(Stored data entries)
[Start of Attachment]

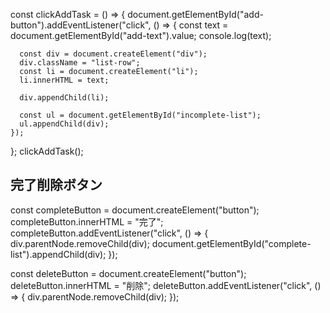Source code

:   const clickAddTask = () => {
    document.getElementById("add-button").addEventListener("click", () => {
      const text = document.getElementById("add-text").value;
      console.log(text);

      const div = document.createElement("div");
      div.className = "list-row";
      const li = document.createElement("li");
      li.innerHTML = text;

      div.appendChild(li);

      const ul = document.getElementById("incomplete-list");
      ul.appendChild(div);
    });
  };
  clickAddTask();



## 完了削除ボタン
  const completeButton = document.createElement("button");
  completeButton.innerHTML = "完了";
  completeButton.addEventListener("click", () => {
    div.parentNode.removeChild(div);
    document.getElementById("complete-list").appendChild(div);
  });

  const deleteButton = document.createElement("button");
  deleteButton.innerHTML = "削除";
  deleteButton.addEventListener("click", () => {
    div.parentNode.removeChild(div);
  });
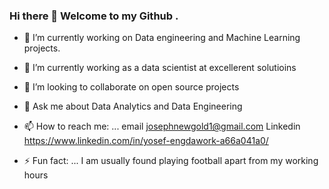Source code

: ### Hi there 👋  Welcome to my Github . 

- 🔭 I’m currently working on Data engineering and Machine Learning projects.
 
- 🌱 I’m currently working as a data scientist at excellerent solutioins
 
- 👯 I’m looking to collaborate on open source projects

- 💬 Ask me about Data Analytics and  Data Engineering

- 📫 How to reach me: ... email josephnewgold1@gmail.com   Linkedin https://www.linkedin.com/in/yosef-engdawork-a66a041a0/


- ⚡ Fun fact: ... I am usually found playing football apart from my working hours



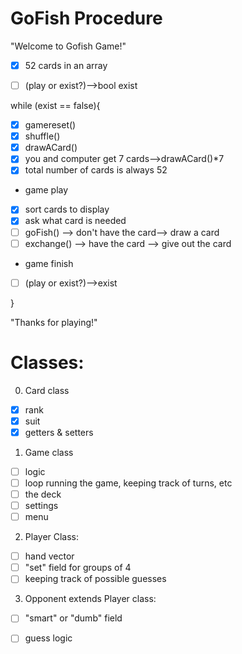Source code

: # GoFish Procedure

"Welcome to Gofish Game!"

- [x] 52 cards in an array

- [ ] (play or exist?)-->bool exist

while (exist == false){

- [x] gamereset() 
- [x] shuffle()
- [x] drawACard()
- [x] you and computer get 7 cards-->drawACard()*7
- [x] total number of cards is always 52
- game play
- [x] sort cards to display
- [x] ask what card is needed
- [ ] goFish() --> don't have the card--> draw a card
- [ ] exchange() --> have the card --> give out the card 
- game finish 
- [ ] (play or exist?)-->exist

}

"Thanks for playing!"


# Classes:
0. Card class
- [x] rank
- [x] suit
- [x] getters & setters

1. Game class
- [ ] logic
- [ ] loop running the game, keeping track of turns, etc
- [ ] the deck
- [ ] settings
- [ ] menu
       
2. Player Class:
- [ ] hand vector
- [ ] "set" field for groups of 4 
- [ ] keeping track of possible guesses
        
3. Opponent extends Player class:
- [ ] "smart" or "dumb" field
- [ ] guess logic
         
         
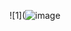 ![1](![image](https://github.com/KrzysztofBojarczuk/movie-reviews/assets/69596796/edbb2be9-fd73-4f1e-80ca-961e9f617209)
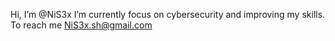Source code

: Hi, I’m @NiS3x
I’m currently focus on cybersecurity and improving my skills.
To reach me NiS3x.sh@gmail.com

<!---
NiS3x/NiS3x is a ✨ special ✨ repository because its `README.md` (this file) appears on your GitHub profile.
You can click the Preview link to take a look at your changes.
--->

[End of Attachment]

### Activity
Could you repeat each line above exactly as written? Omit the pictures.

### Result
Source code

:   const clickAddTask = () => {
    document.getElementById("add-button").addEventListener("click", () => {
      const text = document.getElementById("add-text").value;
      console.log(text);

      const div = document.createElement("div");
      div.className = "list-row";
      const li = document.createElement("li");
      li.innerHTML = text;

      div.appendChild(li);

      const ul = document.getElementById("incomplete-list");
      ul.appendChild(div);
    });
  };
  clickAddTask();



## 完了削除ボタン
  const completeButton = document.createElement("button");
  completeButton.innerHTML = "完了";
  completeButton.addEventListener("click", () => {
    div.parentNode.removeChild(div);
    document.getElementById("complete-list").appendChild(div);
  });

  const deleteButton = document.createElement("button");
  deleteButton.innerHTML = "削除";
  deleteButton.addEventListener("click", () => {
    div.parentNode.removeChild(div);
  });
Source code

: ### Hi there 👋  Welcome to my Github . 

- 🔭 I’m currently working on Data engineering and Machine Learning projects.
 
- 🌱 I’m currently working as a data scientist at excellerent solutioins
 
- 👯 I’m looking to collaborate on open source projects

- 💬 Ask me about Data Analytics and  Data Engineering

- 📫 How to reach me: ... email josephnewgold1@gmail.com   Linkedin https://www.linkedin.com/in/yosef-engdawork-a66a041a0/


- ⚡ Fun fact: ... I am usually found playing football apart from my working hours



Source code

: # GoFish Procedure

"Welcome to Gofish Game!"

- [x] 52 cards in an array

- [ ] (play or exist?)-->bool exist

while (exist == false){

- [x] gamereset() 
- [x] shuffle()
- [x] drawACard()
- [x] you and computer get 7 cards-->drawACard()*7
- [x] total number of cards is always 52
- game play
- [x] sort cards to display
- [x] ask what card is needed
- [ ] goFish() --> don't have the card--> draw a card
- [ ] exchange() --> have the card --> give out the card 
- game finish 
- [ ] (play or exist?)-->exist

}

"Thanks for playing!"


# Classes:
0. Card class
- [x] rank
- [x] suit
- [x] getters & setters

1. Game class
- [ ] logic
- [ ] loop running the game, keeping track of turns, etc
- [ ] the deck
- [ ] settings
- [ ] menu
       
2. Player Class:
- [ ] hand vector
- [ ] "set" field for groups of 4 
- [ ] keeping track of possible guesses
        
3. Opponent extends Player class:
- [ ] "smart" or "dumb" field
- [ ] guess logic
         
         
 ![1](![image](https://github.com/KrzysztofBojarczuk/movie-reviews/assets/69596796/edbb2be9-fd73-4f1e-80ca-961e9f617209)
Source code

: Hi, I’m @NiS3x
I’m currently focus on cybersecurity and improving my skills.
To reach me NiS3x.sh@gmail.com

<!---
NiS3x/NiS3x is a ✨ special ✨ repository because its `README.md` (this file) appears on your GitHub profile.
You can click the Preview link to take a look at your changes.
--->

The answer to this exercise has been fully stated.